[Records from a collection]

/---

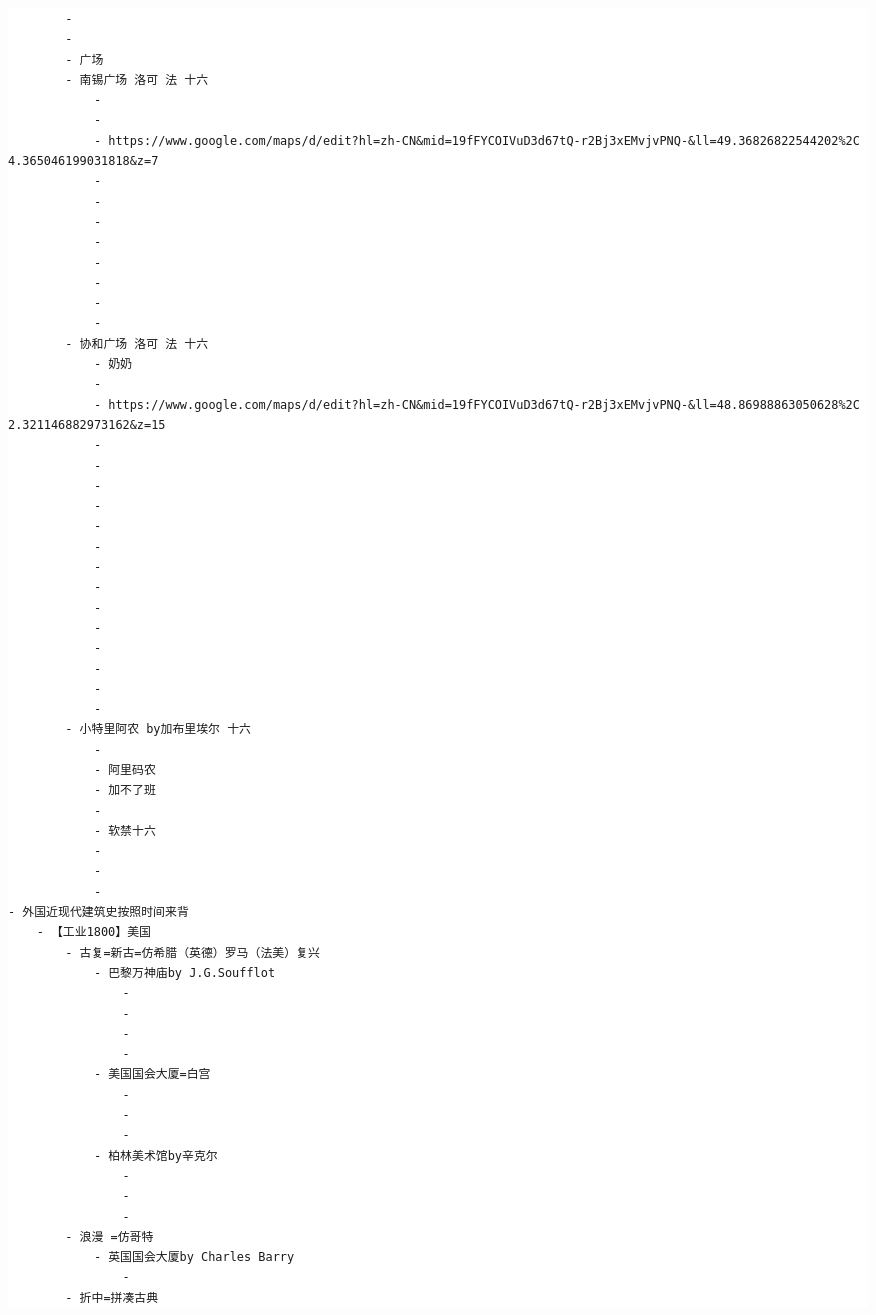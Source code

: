 			-
			-
			- 广场
			- 南锡广场 洛可 法 十六
				-
				-
				- https://www.google.com/maps/d/edit?hl=zh-CN&mid=19fFYCOIVuD3d67tQ-r2Bj3xEMvjvPNQ-&ll=49.36826822544202%2C4.365046199031818&z=7
				-
				-
				-
				-
				-
				-
				-
				-
			- 协和广场 洛可 法 十六
				- 奶奶
				-
				- https://www.google.com/maps/d/edit?hl=zh-CN&mid=19fFYCOIVuD3d67tQ-r2Bj3xEMvjvPNQ-&ll=48.86988863050628%2C2.321146882973162&z=15
				-
				-
				-
				-
				-
				-
				-
				-
				-
				-
				-
				-
				-
				-
			- 小特里阿农 by加布里埃尔 十六
				-
				- 阿里码农
				- 加不了班
				-
				- 软禁十六
				-
				-
				-
	- 外国近现代建筑史按照时间来背
		- 【工业1800】美国
			- 古复=新古=仿希腊（英德）罗马（法美）复兴
				- 巴黎万神庙by J.G.Soufflot
					-
					-
					-
					-
				- 美国国会大厦=白宫
					-
					-
					-
				- 柏林美术馆by辛克尔
					-
					-
					-
			- 浪漫 =仿哥特
				- 英国国会大厦by Charles Barry
					-
			- 折中=拼凑古典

\---

Across the records, count the lines holding the string "google". Give the number and stop.

Response for this exercise - 2